Building a mental framework is not unlike both additive and subtractive sculpting. From the information available, you must first build up a hypothesis in clay. Then against scrutiny, you must chisel it like stone. The sculpture becomes larger as your basis of knowledge grows, and it gains definition and resilience as it is subjected to good faith critique. Over time, it becomes easier to recognize reliable sources while identifying misinformation, and it becomes easier to recognize valid criticism while identifying sophistic or deceptive attacks.
Setting Sail
Robust mental frameworks are the maps that allow us to navigate the unbounded sea of data. And where a faulty map will send you off course, adrift in the doldrums of state propaganda and conspiracy theories, a proper map is the tool required to see through the morass and effect meaningful systemic change in the world. The specific framework you need—that is, the specific features that the map should highlight—will depend on your objective. Some details may be crucial to one objective and irrelevant to another.

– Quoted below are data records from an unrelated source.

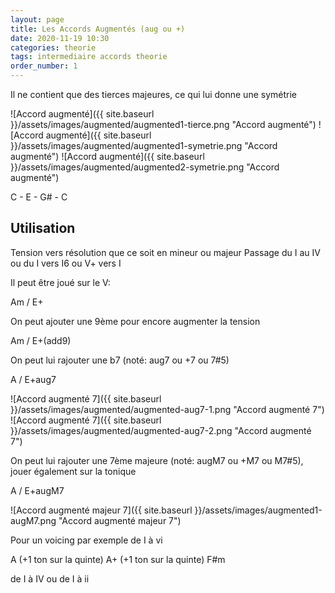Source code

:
 ```yaml
---
layout: page
title: Les Accords Augmentés (aug ou +)
date: 2020-11-19 10:30
categories: theorie
tags: intermediaire accords theorie
order_number: 1
---
```


Il ne contient que des tierces majeures, ce qui lui donne une symétrie

![Accord augmenté]({{ site.baseurl }}/assets/images/augmented/augmented1-tierce.png "Accord augmenté")
![Accord augmenté]({{ site.baseurl }}/assets/images/augmented/augmented1-symetrie.png "Accord augmenté")
![Accord augmenté]({{ site.baseurl }}/assets/images/augmented/augmented2-symetrie.png "Accord augmenté")

C - E - G# - C

## Utilisation

Tension vers résolution que ce soit en mineur ou majeur
Passage du I au IV ou du I vers I6 ou V+ vers I

Il peut être joué sur le V:

Am / E+

On peut ajouter une 9ème pour encore augmenter la tension

Am / E+(add9)

On peut lui rajouter une b7 (noté: aug7 ou +7 ou 7#5)

A / E+aug7

![Accord augmenté 7]({{ site.baseurl }}/assets/images/augmented/augmented-aug7-1.png "Accord augmenté 7")
![Accord augmenté 7]({{ site.baseurl }}/assets/images/augmented/augmented-aug7-2.png "Accord augmenté 7")

On peut lui rajouter une 7ème majeure (noté: augM7 ou +M7 ou M7#5), jouer également sur la tonique

A / E+augM7

![Accord augmenté majeur 7]({{ site.baseurl }}/assets/images/augmented1-augM7.png "Accord augmenté majeur 7")

Pour un voicing par exemple de I à vi

A (+1 ton sur la quinte) A+ (+1 ton sur la quinte) F#m

de I à IV ou de I à ii
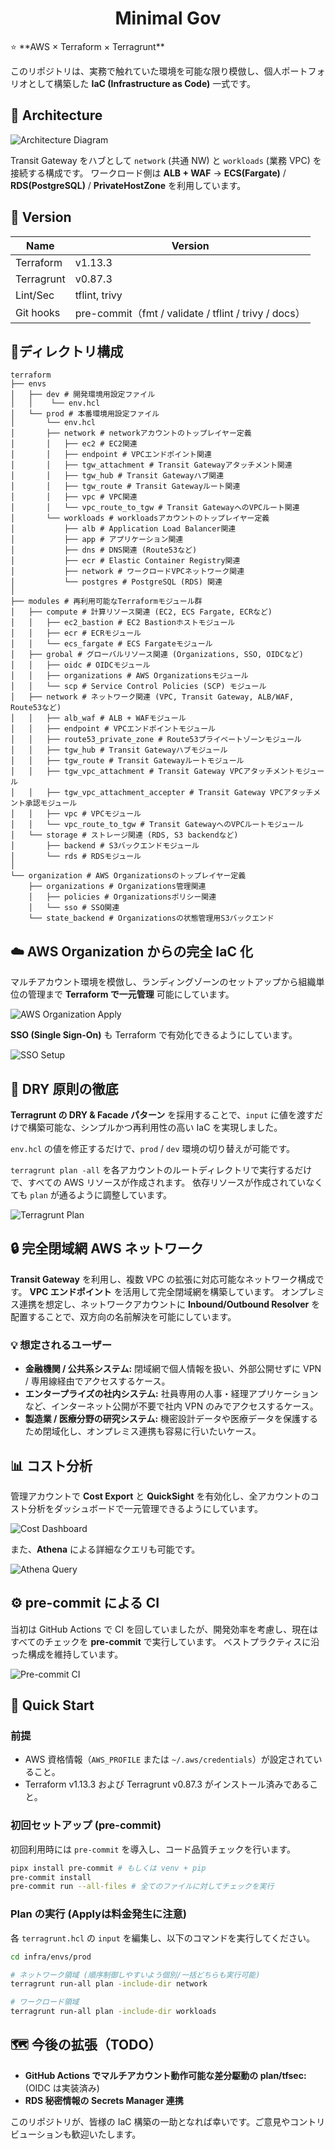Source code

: <div align="center">

# Minimal Gov

</div>
⭐ **AWS × Terraform × Terragrunt**

このリポジトリは、実務で触れていた環境を可能な限り模倣し、個人ポートフォリオとして構築した **IaC (Infrastructure as Code)** 一式です。

## 🧭 Architecture

![Architecture Diagram](./image/アーキテクチャ図.png)

Transit Gateway をハブとして `network` (共通 NW) と `workloads` (業務 VPC) を接続する構成です。
ワークロード側は **ALB + WAF** → **ECS(Fargate)** / **RDS(PostgreSQL)** / **PrivateHostZone** を利用しています。

## 🔢 Version

| Name | Version |
|---|---|
| Terraform | v1.13.3 |
| Terragrunt | v0.87.3 |
| Lint/Sec | tflint, trivy |
| Git hooks | pre-commit（fmt / validate / tflint / trivy / docs） |

## 📂ディレクトリ構成

```
terraform
├── envs
│   ├── dev # 開発環境用設定ファイル
│   │    └── env.hcl
│   └── prod # 本番環境用設定ファイル
│       └── env.hcl
│       ├── network # networkアカウントのトップレイヤー定義
│       │   ├── ec2 # EC2関連
│       │   ├── endpoint # VPCエンドポイント関連
│       │   ├── tgw_attachment # Transit Gatewayアタッチメント関連
│       │   ├── tgw_hub # Transit Gatewayハブ関連
│       │   ├── tgw_route # Transit Gatewayルート関連
│       │   ├── vpc # VPC関連
│       │   └── vpc_route_to_tgw # Transit GatewayへのVPCルート関連
│       └── workloads # workloadsアカウントのトップレイヤー定義
│           ├── alb # Application Load Balancer関連
│           ├── app # アプリケーション関連
│           ├── dns # DNS関連 (Route53など)
│           ├── ecr # Elastic Container Registry関連
│           ├── network # ワークロードVPCネットワーク関連
│           └── postgres # PostgreSQL (RDS) 関連
│ 
├── modules # 再利用可能なTerraformモジュール群
│   ├── compute # 計算リソース関連 (EC2, ECS Fargate, ECRなど)
│   │   ├── ec2_bastion # EC2 Bastionホストモジュール
│   │   ├── ecr # ECRモジュール
│   │   └── ecs_fargate # ECS Fargateモジュール
│   ├── grobal # グローバルリソース関連 (Organizations, SSO, OIDCなど)
│   │   ├── oidc # OIDCモジュール
│   │   ├── organizations # AWS Organizationsモジュール
│   │   └── scp # Service Control Policies (SCP) モジュール
│   ├── network # ネットワーク関連 (VPC, Transit Gateway, ALB/WAF, Route53など)
│   │   ├── alb_waf # ALB + WAFモジュール
│   │   ├── endpoint # VPCエンドポイントモジュール
│   │   ├── route53_private_zone # Route53プライベートゾーンモジュール
│   │   ├── tgw_hub # Transit Gatewayハブモジュール
│   │   ├── tgw_route # Transit Gatewayルートモジュール
│   │   ├── tgw_vpc_attachment # Transit Gateway VPCアタッチメントモジュール
│   │   ├── tgw_vpc_attachment_accepter # Transit Gateway VPCアタッチメント承認モジュール
│   │   ├── vpc # VPCモジュール
│   │   └── vpc_route_to_tgw # Transit GatewayへのVPCルートモジュール
│   └── storage # ストレージ関連 (RDS, S3 backendなど)
│       ├── backend # S3バックエンドモジュール
│       └── rds # RDSモジュール
│
└── organization # AWS Organizationsのトップレイヤー定義
    ├── organizations # Organizations管理関連
    │   ├── policies # Organizationsポリシー関連
    │   └── sso # SSO関連
    └── state_backend # Organizationsの状態管理用S3バックエンド

```

## ☁️ AWS Organization からの完全 IaC 化

マルチアカウント環境を模倣し、ランディングゾーンのセットアップから組織単位の管理まで **Terraform で一元管理** 可能にしています。

![AWS Organization Apply](./image/organization%20apply.png)

**SSO (Single Sign-On)** も Terraform で有効化できるようにしています。

![SSO Setup](./image/sso.png)

## 🧩 DRY 原則の徹底

**Terragrunt の DRY & Facade パターン** を採用することで、`input` に値を渡すだけで構築可能な、シンプルかつ再利用性の高い IaC を実現しました。

`env.hcl` の値を修正するだけで、`prod` / `dev` 環境の切り替えが可能です。

`terragrunt plan -all` を各アカウントのルートディレクトリで実行するだけで、すべての AWS リソースが作成されます。
依存リソースが作成されていなくても `plan` が通るように調整しています。

![Terragrunt Plan](./image/plan.png)

## 🔒 完全閉域網 AWS ネットワーク

**Transit Gateway** を利用し、複数 VPC の拡張に対応可能なネットワーク構成です。
**VPC エンドポイント** を活用して完全閉域網を構築しています。
オンプレミス連携を想定し、ネットワークアカウントに **Inbound/Outbound Resolver** を配置することで、双方向の名前解決を可能にしています。

### 💡 想定されるユーザー

- **金融機関 / 公共系システム:** 閉域網で個人情報を扱い、外部公開せずに VPN / 専用線経由でアクセスするケース。
- **エンタープライズの社内システム:** 社員専用の人事・経理アプリケーションなど、インターネット公開が不要で社内 VPN のみでアクセスするケース。
- **製造業 / 医療分野の研究システム:** 機密設計データや医療データを保護するため閉域化し、オンプレミス連携も容易に行いたいケース。

## 📊 コスト分析
管理アカウントで **Cost Export** と **QuickSight** を有効化し、全アカウントのコスト分析をダッシュボードで一元管理できるようにしています。

![Cost Dashboard](./image/costdashboad.png)

また、**Athena** による詳細なクエリも可能です。

![Athena Query](./image/athena.png)

## ⚙️ pre-commit による CI

当初は GitHub Actions で CI を回していましたが、開発効率を考慮し、現在はすべてのチェックを **pre-commit** で実行しています。
ベストプラクティスに沿った構成を維持しています。

![Pre-commit CI](./image/pre-commit.png)

## 🚀 Quick Start

### 前提

- AWS 資格情報（`AWS_PROFILE` または `~/.aws/credentials`）が設定されていること。
- Terraform v1.13.3 および Terragrunt v0.87.3 がインストール済みであること。

### 初回セットアップ (pre-commit)

初回利用時には `pre-commit` を導入し、コード品質チェックを行います。

```bash
pipx install pre-commit # もしくは venv + pip
pre-commit install
pre-commit run --all-files # 全てのファイルに対してチェックを実行
```

### Plan の実行 (Applyは料金発生に注意)

各 `terragrunt.hcl` の `input` を編集し、以下のコマンドを実行してください。

```bash
cd infra/envs/prod

# ネットワーク領域 (順序制御しやすいよう個別/一括どちらも実行可能)
terragrunt run-all plan -include-dir network

# ワークロード領域
terragrunt run-all plan -include-dir workloads
```

## 🗺️ 今後の拡張（TODO）

- **GitHub Actions でマルチアカウント動作可能な差分駆動の plan/tfsec:** (OIDC は実装済み)
- **RDS 秘密情報の Secrets Manager 連携**


このリポジトリが、皆様の IaC 構築の一助となれば幸いです。ご意見やコントリビューションも歓迎いたします。

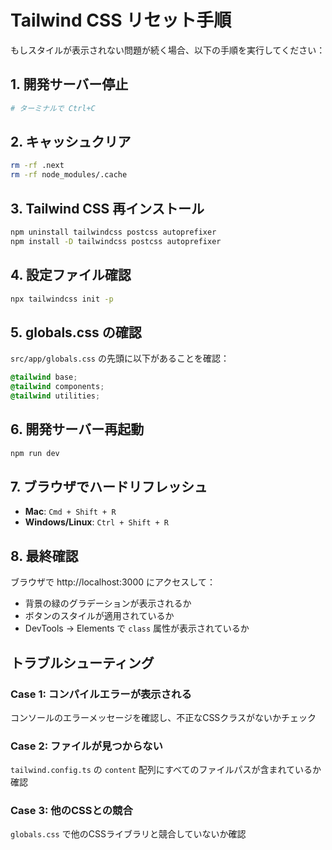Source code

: # Tailwind CSS リセット手順

もしスタイルが表示されない問題が続く場合、以下の手順を実行してください：

## 1. 開発サーバー停止
```bash
# ターミナルで Ctrl+C
```

## 2. キャッシュクリア
```bash
rm -rf .next
rm -rf node_modules/.cache
```

## 3. Tailwind CSS 再インストール
```bash
npm uninstall tailwindcss postcss autoprefixer
npm install -D tailwindcss postcss autoprefixer
```

## 4. 設定ファイル確認
```bash
npx tailwindcss init -p
```

## 5. globals.css の確認
`src/app/globals.css` の先頭に以下があることを確認：
```css
@tailwind base;
@tailwind components; 
@tailwind utilities;
```

## 6. 開発サーバー再起動
```bash
npm run dev
```

## 7. ブラウザでハードリフレッシュ
- **Mac**: `Cmd + Shift + R`
- **Windows/Linux**: `Ctrl + Shift + R`

## 8. 最終確認
ブラウザで http://localhost:3000 にアクセスして：
- 背景の緑のグラデーションが表示されるか
- ボタンのスタイルが適用されているか
- DevTools → Elements で `class` 属性が表示されているか

## トラブルシューティング

### Case 1: コンパイルエラーが表示される
コンソールのエラーメッセージを確認し、不正なCSSクラスがないかチェック

### Case 2: ファイルが見つからない
`tailwind.config.ts` の `content` 配列にすべてのファイルパスが含まれているか確認

### Case 3: 他のCSSとの競合
`globals.css` で他のCSSライブラリと競合していないか確認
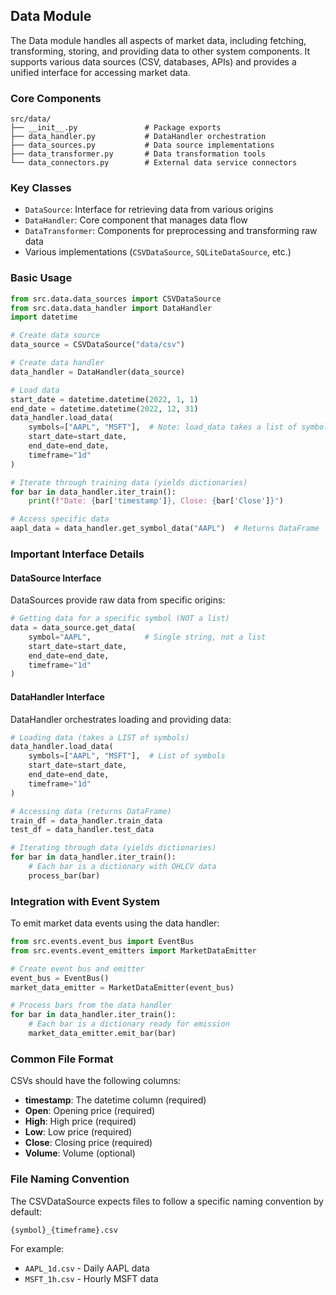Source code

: ## Data Module

The Data module handles all aspects of market data, including fetching, transforming, storing, and providing data to other system components. It supports various data sources (CSV, databases, APIs) and provides a unified interface for accessing market data.

### Core Components

```
src/data/
├── __init__.py               # Package exports
├── data_handler.py           # DataHandler orchestration
├── data_sources.py           # Data source implementations
├── data_transformer.py       # Data transformation tools
└── data_connectors.py        # External data service connectors
```

### Key Classes

- `DataSource`: Interface for retrieving data from various origins
- `DataHandler`: Core component that manages data flow
- `DataTransformer`: Components for preprocessing and transforming raw data
- Various implementations (`CSVDataSource`, `SQLiteDataSource`, etc.)

### Basic Usage

```python
from src.data.data_sources import CSVDataSource
from src.data.data_handler import DataHandler
import datetime

# Create data source
data_source = CSVDataSource("data/csv")

# Create data handler
data_handler = DataHandler(data_source)

# Load data
start_date = datetime.datetime(2022, 1, 1)
end_date = datetime.datetime(2022, 12, 31)
data_handler.load_data(
    symbols=["AAPL", "MSFT"],  # Note: load_data takes a list of symbols
    start_date=start_date,
    end_date=end_date,
    timeframe="1d"
)

# Iterate through training data (yields dictionaries)
for bar in data_handler.iter_train():
    print(f"Date: {bar['timestamp']}, Close: {bar['Close']}")

# Access specific data
aapl_data = data_handler.get_symbol_data("AAPL")  # Returns DataFrame
```

### Important Interface Details

#### DataSource Interface

DataSources provide raw data from specific origins:

```python
# Getting data for a specific symbol (NOT a list)
data = data_source.get_data(
    symbol="AAPL",            # Single string, not a list
    start_date=start_date,
    end_date=end_date,
    timeframe="1d"
)
```

#### DataHandler Interface

DataHandler orchestrates loading and providing data:

```python
# Loading data (takes a LIST of symbols)
data_handler.load_data(
    symbols=["AAPL", "MSFT"],  # List of symbols
    start_date=start_date,
    end_date=end_date,
    timeframe="1d"
)

# Accessing data (returns DataFrame)
train_df = data_handler.train_data
test_df = data_handler.test_data

# Iterating through data (yields dictionaries)
for bar in data_handler.iter_train():
    # Each bar is a dictionary with OHLCV data
    process_bar(bar)
```

### Integration with Event System

To emit market data events using the data handler:

```python
from src.events.event_bus import EventBus
from src.events.event_emitters import MarketDataEmitter

# Create event bus and emitter
event_bus = EventBus()
market_data_emitter = MarketDataEmitter(event_bus)

# Process bars from the data handler
for bar in data_handler.iter_train():
    # Each bar is a dictionary ready for emission
    market_data_emitter.emit_bar(bar)
```

### Common File Format

CSVs should have the following columns:
- **timestamp**: The datetime column (required)
- **Open**: Opening price (required)
- **High**: High price (required)
- **Low**: Low price (required)
- **Close**: Closing price (required)
- **Volume**: Volume (optional)

### File Naming Convention

The CSVDataSource expects files to follow a specific naming convention by default:
```
{symbol}_{timeframe}.csv
```

For example:
- `AAPL_1d.csv` - Daily AAPL data
- `MSFT_1h.csv` - Hourly MSFT data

And while these maps can only exist in the minds of each individual, their composition is a social, collaborative process where we build on the expertise of others, present and past, and challenge each other to further refine our understanding. There is much that as a civilization we must work to change, but to do so we must neither stumble through the dark of ignorance nor drown in the depths of detail. Rather, everyone who chooses to learn and approaches the process in good faith can become their own cartographer and together, develop the theory required for successful practice in their respective spheres.